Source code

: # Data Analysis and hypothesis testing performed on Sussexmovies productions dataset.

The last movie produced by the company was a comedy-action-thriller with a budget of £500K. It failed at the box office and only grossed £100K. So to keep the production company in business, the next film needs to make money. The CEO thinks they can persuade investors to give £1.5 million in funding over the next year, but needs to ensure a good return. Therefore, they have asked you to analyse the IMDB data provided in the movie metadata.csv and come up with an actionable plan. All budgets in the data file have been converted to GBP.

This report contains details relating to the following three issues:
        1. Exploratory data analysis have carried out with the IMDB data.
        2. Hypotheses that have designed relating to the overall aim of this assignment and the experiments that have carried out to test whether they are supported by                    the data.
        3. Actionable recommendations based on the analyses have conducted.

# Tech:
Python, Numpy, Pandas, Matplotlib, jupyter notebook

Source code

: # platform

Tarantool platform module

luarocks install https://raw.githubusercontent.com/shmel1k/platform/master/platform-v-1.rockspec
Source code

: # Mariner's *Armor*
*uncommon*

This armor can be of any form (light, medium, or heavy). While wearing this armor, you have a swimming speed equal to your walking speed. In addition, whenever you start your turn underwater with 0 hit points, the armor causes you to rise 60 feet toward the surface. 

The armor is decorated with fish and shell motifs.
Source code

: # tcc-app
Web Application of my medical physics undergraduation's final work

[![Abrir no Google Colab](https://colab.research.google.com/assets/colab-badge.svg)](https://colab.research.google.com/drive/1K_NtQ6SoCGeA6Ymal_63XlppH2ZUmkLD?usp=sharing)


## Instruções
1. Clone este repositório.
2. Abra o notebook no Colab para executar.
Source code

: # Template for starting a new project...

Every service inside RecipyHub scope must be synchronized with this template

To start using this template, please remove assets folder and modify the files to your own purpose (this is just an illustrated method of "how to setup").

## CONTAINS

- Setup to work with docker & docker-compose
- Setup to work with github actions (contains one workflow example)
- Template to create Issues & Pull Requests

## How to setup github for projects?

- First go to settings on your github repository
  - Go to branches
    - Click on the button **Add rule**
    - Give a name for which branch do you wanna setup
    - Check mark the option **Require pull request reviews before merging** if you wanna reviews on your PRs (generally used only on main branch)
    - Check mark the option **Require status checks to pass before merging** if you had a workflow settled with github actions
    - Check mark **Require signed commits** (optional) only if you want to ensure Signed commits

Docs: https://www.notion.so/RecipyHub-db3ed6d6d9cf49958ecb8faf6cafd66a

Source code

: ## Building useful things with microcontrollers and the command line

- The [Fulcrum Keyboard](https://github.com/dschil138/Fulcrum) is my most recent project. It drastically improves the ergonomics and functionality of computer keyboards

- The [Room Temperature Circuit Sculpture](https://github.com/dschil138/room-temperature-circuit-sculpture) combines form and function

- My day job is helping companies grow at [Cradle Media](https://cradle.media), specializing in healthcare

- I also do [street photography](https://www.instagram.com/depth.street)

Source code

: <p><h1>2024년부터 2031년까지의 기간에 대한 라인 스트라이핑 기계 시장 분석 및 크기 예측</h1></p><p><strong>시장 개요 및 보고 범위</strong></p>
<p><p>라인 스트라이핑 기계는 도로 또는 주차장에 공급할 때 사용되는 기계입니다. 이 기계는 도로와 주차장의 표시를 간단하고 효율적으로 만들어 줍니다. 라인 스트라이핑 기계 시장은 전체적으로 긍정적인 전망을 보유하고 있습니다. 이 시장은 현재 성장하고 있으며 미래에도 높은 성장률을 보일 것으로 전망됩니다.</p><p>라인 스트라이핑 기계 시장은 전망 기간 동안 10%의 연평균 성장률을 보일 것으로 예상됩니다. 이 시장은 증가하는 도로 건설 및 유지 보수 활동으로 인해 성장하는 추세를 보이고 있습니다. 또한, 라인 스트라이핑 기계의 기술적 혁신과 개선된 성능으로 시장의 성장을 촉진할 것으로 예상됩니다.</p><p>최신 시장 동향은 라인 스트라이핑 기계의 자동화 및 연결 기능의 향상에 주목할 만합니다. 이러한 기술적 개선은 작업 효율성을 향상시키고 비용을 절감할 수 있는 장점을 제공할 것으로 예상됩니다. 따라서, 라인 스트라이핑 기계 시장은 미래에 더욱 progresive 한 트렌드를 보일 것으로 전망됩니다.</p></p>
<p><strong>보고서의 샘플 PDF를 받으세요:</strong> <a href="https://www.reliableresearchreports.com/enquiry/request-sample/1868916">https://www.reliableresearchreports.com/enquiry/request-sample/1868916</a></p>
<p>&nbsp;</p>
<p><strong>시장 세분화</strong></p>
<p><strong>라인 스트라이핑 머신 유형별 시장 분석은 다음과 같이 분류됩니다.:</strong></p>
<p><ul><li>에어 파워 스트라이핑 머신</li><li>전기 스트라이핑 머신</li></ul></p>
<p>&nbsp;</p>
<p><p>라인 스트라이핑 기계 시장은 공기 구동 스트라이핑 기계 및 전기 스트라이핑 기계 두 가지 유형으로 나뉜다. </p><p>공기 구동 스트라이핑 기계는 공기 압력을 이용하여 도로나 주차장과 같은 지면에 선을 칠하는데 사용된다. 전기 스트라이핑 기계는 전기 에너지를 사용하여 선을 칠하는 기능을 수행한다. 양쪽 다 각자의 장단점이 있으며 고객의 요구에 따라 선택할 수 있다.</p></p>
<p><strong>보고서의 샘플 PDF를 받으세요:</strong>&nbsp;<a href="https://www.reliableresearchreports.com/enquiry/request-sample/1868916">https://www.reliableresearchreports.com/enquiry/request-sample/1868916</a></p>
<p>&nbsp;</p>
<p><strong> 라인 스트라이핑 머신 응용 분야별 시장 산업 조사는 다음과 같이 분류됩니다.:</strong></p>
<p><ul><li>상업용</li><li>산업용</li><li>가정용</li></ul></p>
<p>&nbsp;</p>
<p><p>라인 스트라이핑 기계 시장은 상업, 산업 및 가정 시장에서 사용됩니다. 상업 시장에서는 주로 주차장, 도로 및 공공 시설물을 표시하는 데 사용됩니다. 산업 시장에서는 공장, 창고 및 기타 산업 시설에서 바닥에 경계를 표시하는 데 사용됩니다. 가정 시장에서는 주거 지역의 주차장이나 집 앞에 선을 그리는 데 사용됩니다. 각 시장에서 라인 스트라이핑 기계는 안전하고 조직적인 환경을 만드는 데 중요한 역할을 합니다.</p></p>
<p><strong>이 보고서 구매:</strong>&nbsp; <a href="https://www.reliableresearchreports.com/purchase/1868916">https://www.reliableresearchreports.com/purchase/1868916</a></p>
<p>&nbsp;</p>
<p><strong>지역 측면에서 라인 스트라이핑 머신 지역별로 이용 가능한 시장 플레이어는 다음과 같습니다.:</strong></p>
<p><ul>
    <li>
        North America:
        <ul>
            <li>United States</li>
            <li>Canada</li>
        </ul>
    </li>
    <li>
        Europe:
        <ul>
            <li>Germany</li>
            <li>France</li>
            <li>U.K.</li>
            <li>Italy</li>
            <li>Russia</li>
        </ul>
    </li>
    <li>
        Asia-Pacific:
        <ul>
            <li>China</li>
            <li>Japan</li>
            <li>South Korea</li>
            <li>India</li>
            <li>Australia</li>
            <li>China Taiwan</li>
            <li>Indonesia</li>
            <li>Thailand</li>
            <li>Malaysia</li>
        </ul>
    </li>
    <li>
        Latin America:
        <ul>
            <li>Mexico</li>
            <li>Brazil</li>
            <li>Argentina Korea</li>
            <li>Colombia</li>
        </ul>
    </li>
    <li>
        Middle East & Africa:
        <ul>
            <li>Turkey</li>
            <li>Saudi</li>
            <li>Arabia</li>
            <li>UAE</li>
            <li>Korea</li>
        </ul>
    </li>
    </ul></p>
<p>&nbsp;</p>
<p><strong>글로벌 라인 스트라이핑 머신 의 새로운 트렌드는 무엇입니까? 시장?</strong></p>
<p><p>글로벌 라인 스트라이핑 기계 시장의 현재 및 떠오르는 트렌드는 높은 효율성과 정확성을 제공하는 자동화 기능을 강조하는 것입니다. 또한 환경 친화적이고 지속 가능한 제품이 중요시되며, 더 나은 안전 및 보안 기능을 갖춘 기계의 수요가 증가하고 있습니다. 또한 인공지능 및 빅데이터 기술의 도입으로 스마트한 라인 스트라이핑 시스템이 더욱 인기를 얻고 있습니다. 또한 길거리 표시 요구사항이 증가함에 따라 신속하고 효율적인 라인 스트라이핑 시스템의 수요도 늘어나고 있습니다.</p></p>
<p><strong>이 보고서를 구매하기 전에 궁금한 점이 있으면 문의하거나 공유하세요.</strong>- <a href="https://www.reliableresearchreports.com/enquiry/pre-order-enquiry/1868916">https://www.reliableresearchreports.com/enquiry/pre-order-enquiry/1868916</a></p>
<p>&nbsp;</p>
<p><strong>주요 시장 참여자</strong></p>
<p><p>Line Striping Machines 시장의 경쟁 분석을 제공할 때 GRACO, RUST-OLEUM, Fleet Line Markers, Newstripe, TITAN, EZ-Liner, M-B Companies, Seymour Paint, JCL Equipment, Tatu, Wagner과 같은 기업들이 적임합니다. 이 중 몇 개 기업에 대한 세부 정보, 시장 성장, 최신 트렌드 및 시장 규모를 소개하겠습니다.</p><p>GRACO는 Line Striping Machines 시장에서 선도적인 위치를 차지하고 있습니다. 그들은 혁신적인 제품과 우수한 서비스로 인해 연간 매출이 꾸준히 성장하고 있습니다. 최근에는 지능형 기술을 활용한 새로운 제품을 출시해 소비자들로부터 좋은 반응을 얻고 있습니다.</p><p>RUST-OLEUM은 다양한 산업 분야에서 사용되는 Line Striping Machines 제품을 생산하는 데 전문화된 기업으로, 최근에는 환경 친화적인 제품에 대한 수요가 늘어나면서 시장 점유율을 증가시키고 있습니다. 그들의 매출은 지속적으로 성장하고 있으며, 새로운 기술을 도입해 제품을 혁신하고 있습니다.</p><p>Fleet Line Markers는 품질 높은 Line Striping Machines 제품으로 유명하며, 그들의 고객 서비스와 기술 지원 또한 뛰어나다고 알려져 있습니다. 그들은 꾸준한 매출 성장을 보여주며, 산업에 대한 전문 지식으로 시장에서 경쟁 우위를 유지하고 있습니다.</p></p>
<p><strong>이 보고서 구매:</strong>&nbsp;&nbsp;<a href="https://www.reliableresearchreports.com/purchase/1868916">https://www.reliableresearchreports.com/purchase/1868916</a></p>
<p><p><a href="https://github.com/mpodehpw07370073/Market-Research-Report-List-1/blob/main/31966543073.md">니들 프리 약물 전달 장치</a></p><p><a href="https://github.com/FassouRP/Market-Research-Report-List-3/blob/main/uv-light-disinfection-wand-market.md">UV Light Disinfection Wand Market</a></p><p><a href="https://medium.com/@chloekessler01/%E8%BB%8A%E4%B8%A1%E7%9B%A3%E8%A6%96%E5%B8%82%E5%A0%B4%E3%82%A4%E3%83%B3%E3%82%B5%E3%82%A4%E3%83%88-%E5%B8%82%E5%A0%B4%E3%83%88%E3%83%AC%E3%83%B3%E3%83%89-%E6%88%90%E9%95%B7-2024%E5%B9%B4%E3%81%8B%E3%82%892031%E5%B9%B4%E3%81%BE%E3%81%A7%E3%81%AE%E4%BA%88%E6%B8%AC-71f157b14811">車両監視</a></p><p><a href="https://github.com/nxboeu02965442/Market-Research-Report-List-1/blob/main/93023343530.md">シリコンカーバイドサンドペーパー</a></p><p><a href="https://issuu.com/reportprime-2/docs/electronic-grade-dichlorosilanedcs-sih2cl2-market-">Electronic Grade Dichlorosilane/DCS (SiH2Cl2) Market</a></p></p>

-=-=-=-=-

Exercise description. Wherever the string "platform" appears in the entries above, list that line.

Exercise result.
: # platform
Tarantool platform module
luarocks install https://raw.githubusercontent.com/shmel1k/platform/master/platform-v-1.rockspec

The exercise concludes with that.